There are players who has shown particularly great results over the last 5 years. The Turkish national team is certainly not the strongest, but it has potential. As of right now, there are great young footballers who are playing for U17-U20 national teams. They are quite capable of playing on the highest levels of competition, but their time has yet to come and they may shine brightly during EURO 2020.
For example, we can mention a couple of names. Take Taskin Calis – a young versatile midfielder who is praised for his great adaptability and unmatched speed. He is fast, he knows how to make his feet work, and his versatility is more than famous all over Turkey. Another great name is Artun Akcakin, a very young goalie whose potential is still not explored completely. The list can go on for a while. There are great forwards, resultative strikers, and versatile midfielders, but they are young and have from little to know experience on the international level.
When this changes and if the team can qualify for the World Cup 2018, these players may receive enough experience to deliver a memorable performance at Euro 2020. Hakan Calhanoglu, Kerim Frei, Okay Yokuslu, Ibrahim Yilmaz, Burak Yilmaz, and many other names may soon enough be heard way beyond Turkey.

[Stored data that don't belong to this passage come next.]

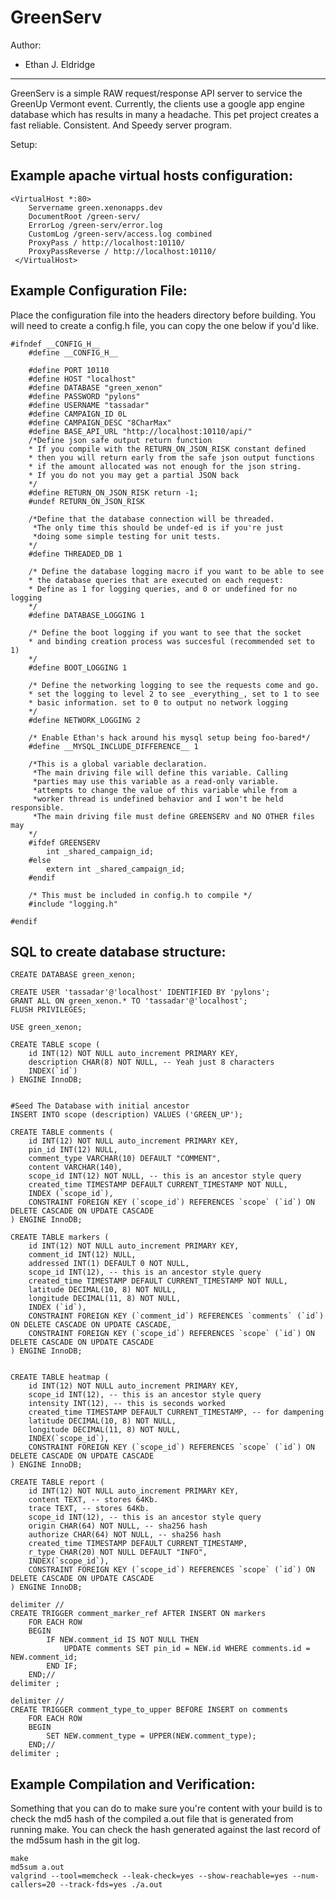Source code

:GreenServ
========================================================================

Author:
- Ethan J. Eldridge


------------------------------------------------------------------------


GreenServ is a simple RAW request/response API server to service the
GreenUp Vermont event. Currently, the clients use a google app engine
database which has results in many a headache. This pet project creates 
a fast reliable. Consistent. And Speedy server program.

Setup:

Example apache virtual hosts configuration:
------------------------------------------------------------------------

	<VirtualHost *:80>
        Servername green.xenonapps.dev
        DocumentRoot /green-serv/
        ErrorLog /green-serv/error.log
        CustomLog /green-serv/access.log combined
        ProxyPass / http://localhost:10110/
        ProxyPassReverse / http://localhost:10110/
     </VirtualHost>

Example Configuration File:
------------------------------------------------------------------------
Place the configuration file into the headers directory before building.
You will need to create a config.h file, you can copy the one below if 
you'd like.


	#ifndef __CONFIG_H__
		#define __CONFIG_H__
	
		#define PORT 10110
		#define HOST "localhost"
		#define DATABASE "green_xenon"
		#define PASSWORD "pylons"
		#define USERNAME "tassadar"
        #define CAMPAIGN_ID 0L
        #define CAMPAIGN_DESC "8CharMax"
        #define BASE_API_URL "http://localhost:10110/api/"
        /*Define json safe output return function 
        * If you compile with the RETURN_ON_JSON_RISK constant defined
        * then you will return early from the safe json output functions
        * if the amount allocated was not enough for the json string.
        * If you do not you may get a partial JSON back
        */
        #define RETURN_ON_JSON_RISK return -1;
        #undef RETURN_ON_JSON_RISK

        /*Define that the database connection will be threaded.
         *The only time this should be undef-ed is if you're just
         *doing some simple testing for unit tests.
        */
        #define THREADED_DB 1

        /* Define the database logging macro if you want to be able to see 
        * the database queries that are executed on each request:
        * Define as 1 for logging queries, and 0 or undefined for no logging
        */
        #define DATABASE_LOGGING 1

        /* Define the boot logging if you want to see that the socket
        * and binding creation process was succesful (recommended set to 1)
        */
        #define BOOT_LOGGING 1

        /* Define the networking logging to see the requests come and go. 
        * set the logging to level 2 to see _everything_, set to 1 to see
        * basic information. set to 0 to output no network logging
        */
        #define NETWORK_LOGGING 2

        /* Enable Ethan's hack around his mysql setup being foo-bared*/
        #define __MYSQL_INCLUDE_DIFFERENCE__ 1

        /*This is a global variable declaration.
         *The main driving file will define this variable. Calling
         *parties may use this variable as a read-only variable.
         *attempts to change the value of this variable while from a
         *worker thread is undefined behavior and I won't be held responsible.
         *The main driving file must define GREENSERV and NO OTHER files may
        */
        #ifdef GREENSERV
            int _shared_campaign_id;
        #else
            extern int _shared_campaign_id;
        #endif
	    
        /* This must be included in config.h to compile */
        #include "logging.h"

	#endif


SQL to create database structure:
------------------------------------------------------------------------

    CREATE DATABASE green_xenon;
    
    CREATE USER 'tassadar'@'localhost' IDENTIFIED BY 'pylons';
    GRANT ALL ON green_xenon.* TO 'tassadar'@'localhost';
    FLUSH PRIVILEGES;
    
    USE green_xenon;
    
    CREATE TABLE scope (
    	id INT(12) NOT NULL auto_increment PRIMARY KEY,
    	description CHAR(8) NOT NULL, -- Yeah just 8 characters
    	INDEX(`id`)
    ) ENGINE InnoDB;
    
    
    #Seed The Database with initial ancestor
    INSERT INTO scope (description) VALUES ('GREEN_UP');

    CREATE TABLE comments (
        id INT(12) NOT NULL auto_increment PRIMARY KEY,
        pin_id INT(12) NULL,
        comment_type VARCHAR(10) DEFAULT "COMMENT",
        content VARCHAR(140),
        scope_id INT(12) NOT NULL, -- this is an ancestor style query
        created_time TIMESTAMP DEFAULT CURRENT_TIMESTAMP NOT NULL,
        INDEX (`scope_id`),
        CONSTRAINT FOREIGN KEY (`scope_id`) REFERENCES `scope` (`id`) ON DELETE CASCADE ON UPDATE CASCADE
    ) ENGINE InnoDB;

    CREATE TABLE markers (
        id INT(12) NOT NULL auto_increment PRIMARY KEY,
        comment_id INT(12) NULL,
        addressed INT(1) DEFAULT 0 NOT NULL,
        scope_id INT(12), -- this is an ancestor style query
        created_time TIMESTAMP DEFAULT CURRENT_TIMESTAMP NOT NULL,
        latitude DECIMAL(10, 8) NOT NULL,
        longitude DECIMAL(11, 8) NOT NULL,
        INDEX (`id`),
        CONSTRAINT FOREIGN KEY (`comment_id`) REFERENCES `comments` (`id`) ON DELETE CASCADE ON UPDATE CASCADE,
        CONSTRAINT FOREIGN KEY (`scope_id`) REFERENCES `scope` (`id`) ON DELETE CASCADE ON UPDATE CASCADE
    ) ENGINE InnoDB;


    CREATE TABLE heatmap (
        id INT(12) NOT NULL auto_increment PRIMARY KEY,
        scope_id INT(12), -- this is an ancestor style query
        intensity INT(12), -- this is seconds worked
        created_time TIMESTAMP DEFAULT CURRENT_TIMESTAMP, -- for dampening
        latitude DECIMAL(10, 8) NOT NULL,
        longitude DECIMAL(11, 8) NOT NULL,
        INDEX(`scope_id`),
        CONSTRAINT FOREIGN KEY (`scope_id`) REFERENCES `scope` (`id`) ON DELETE CASCADE ON UPDATE CASCADE
    ) ENGINE InnoDB;

    CREATE TABLE report (
        id INT(12) NOT NULL auto_increment PRIMARY KEY,
        content TEXT, -- stores 64Kb.
        trace TEXT, -- stores 64Kb.
        scope_id INT(12), -- this is an ancestor style query
        origin CHAR(64) NOT NULL, -- sha256 hash
        authorize CHAR(64) NOT NULL, -- sha256 hash
        created_time TIMESTAMP DEFAULT CURRENT_TIMESTAMP,
        r_type CHAR(20) NOT NULL DEFAULT "INFO",
        INDEX(`scope_id`),
        CONSTRAINT FOREIGN KEY (`scope_id`) REFERENCES `scope` (`id`) ON DELETE CASCADE ON UPDATE CASCADE
    ) ENGINE InnoDB;

    delimiter //
    CREATE TRIGGER comment_marker_ref AFTER INSERT ON markers 
        FOR EACH ROW
        BEGIN
            IF NEW.comment_id IS NOT NULL THEN
                UPDATE comments SET pin_id = NEW.id WHERE comments.id = NEW.comment_id;
            END IF;
        END;//
    delimiter ;

    delimiter //
    CREATE TRIGGER comment_type_to_upper BEFORE INSERT on comments
        FOR EACH ROW
        BEGIN
            SET NEW.comment_type = UPPER(NEW.comment_type);
        END;//
    delimiter ;


Example Compilation and Verification:
------------------------------------------------------------------------
Something that you can do to make sure you're content with your build is
to check the md5 hash of the compiled a.out file that is generated from
running make. You can check the hash generated against the last record
of the md5sum hash in the git log.

	make
	md5sum a.out
	valgrind --tool=memcheck --leak-check=yes --show-reachable=yes --num-callers=20 --track-fds=yes ./a.out

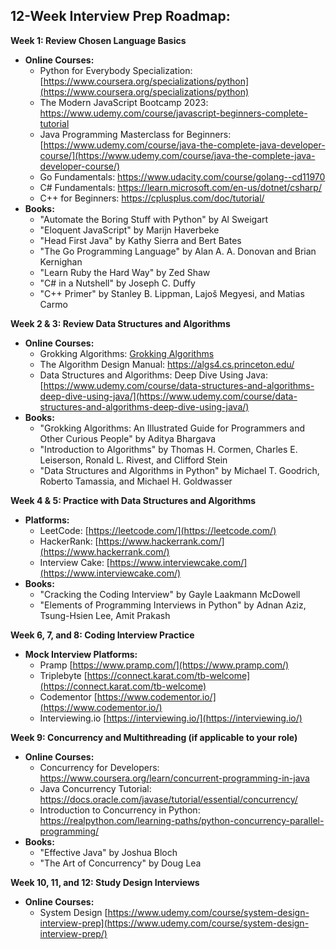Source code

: ## 12-Week Interview Prep Roadmap:

**Week 1: Review Chosen Language Basics**

* **Online Courses:**
    * Python for Everybody Specialization: [https://www.coursera.org/specializations/python](https://www.coursera.org/specializations/python)
    * The Modern JavaScript Bootcamp 2023: https://www.udemy.com/course/javascript-beginners-complete-tutorial
    * Java Programming Masterclass for Beginners: [https://www.udemy.com/course/java-the-complete-java-developer-course/](https://www.udemy.com/course/java-the-complete-java-developer-course/)
   * Go Fundamentals: https://www.udacity.com/course/golang--cd11970
   * C# Fundamentals: https://learn.microsoft.com/en-us/dotnet/csharp/
   * C++ for Beginners: https://cplusplus.com/doc/tutorial/
* **Books:**
    * "Automate the Boring Stuff with Python" by Al Sweigart
    * "Eloquent JavaScript" by Marijn Haverbeke
    * "Head First Java" by Kathy Sierra and Bert Bates
    * "The Go Programming Language" by Alan A. A. Donovan and Brian Kernighan
    * "Learn Ruby the Hard Way" by Zed Shaw
    * "C# in a Nutshell" by Joseph C. Duffy
    * "C++ Primer" by Stanley B. Lippman, Lajoš Megyesi, and Matias Carmo

**Week 2 & 3: Review Data Structures and Algorithms**

* **Online Courses:**
    * Grokking Algorithms: [Grokking Algorithms](https://www.manning.com/books/grokking-algorithms)
    * The Algorithm Design Manual: https://algs4.cs.princeton.edu/
    * Data Structures and Algorithms: Deep Dive Using Java: [https://www.udemy.com/course/data-structures-and-algorithms-deep-dive-using-java/](https://www.udemy.com/course/data-structures-and-algorithms-deep-dive-using-java/)
* **Books:**
    * "Grokking Algorithms: An Illustrated Guide for Programmers and Other Curious People" by Aditya Bhargava
    * "Introduction to Algorithms" by Thomas H. Cormen, Charles E. Leiserson, Ronald L. Rivest, and Clifford Stein
    * "Data Structures and Algorithms in Python" by Michael T. Goodrich, Roberto Tamassia, and Michael H. Goldwasser

**Week 4 & 5: Practice with Data Structures and Algorithms**

* **Platforms:**
    * LeetCode: [https://leetcode.com/](https://leetcode.com/)
    * HackerRank: [https://www.hackerrank.com/](https://www.hackerrank.com/)
    * Interview Cake: [https://www.interviewcake.com/](https://www.interviewcake.com/)
* **Books:**
    * "Cracking the Coding Interview" by Gayle Laakmann McDowell
    * "Elements of Programming Interviews in Python" by Adnan Aziz, Tsung-Hsien Lee, Amit Prakash

**Week 6, 7, and 8: Coding Interview Practice**

* **Mock Interview Platforms:**
    * Pramp [https://www.pramp.com/](https://www.pramp.com/)
    * Triplebyte [https://connect.karat.com/tb-welcome](https://connect.karat.com/tb-welcome)
    * Codementor [https://www.codementor.io/](https://www.codementor.io/)
    * Interviewing.io [https://interviewing.io/](https://interviewing.io/)

**Week 9: Concurrency and Multithreading (if applicable to your role)**

* **Online Courses:**
    * Concurrency for Developers: https://www.coursera.org/learn/concurrent-programming-in-java
    * Java Concurrency Tutorial: https://docs.oracle.com/javase/tutorial/essential/concurrency/
    * Introduction to Concurrency in Python: https://realpython.com/learning-paths/python-concurrency-parallel-programming/
* **Books:**
    * "Effective Java" by Joshua Bloch
    * "The Art of Concurrency" by Doug Lea

**Week 10, 11, and 12: Study Design Interviews**

* **Online Courses:**
    * System Design [https://www.udemy.com/course/system-design-interview-prep](https://www.udemy.com/course/system-design-interview-prep/)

The chances are low that Turkey will show up big time during Euro 2020. As of right now, even their chances to qualify are questionable to say the least. Despite relatively high position in the global rankings, the Turkish national team still struggles when it comes to building a cohesive team with enough talent to compete against teams like Spain, Germany, and the likes.
Nonetheless, the amount of talent that is growing in Turkey right now is enormous. The Golden Age of Turkish football has not yet finished and we can definitely expect some surprising results, if this talent will not go downhill. Hopefully, we will see this team in the final stage of the World Cup in Russia. Then, we can start talking about Turkey and its chances to fire up the competition in Euro 2020.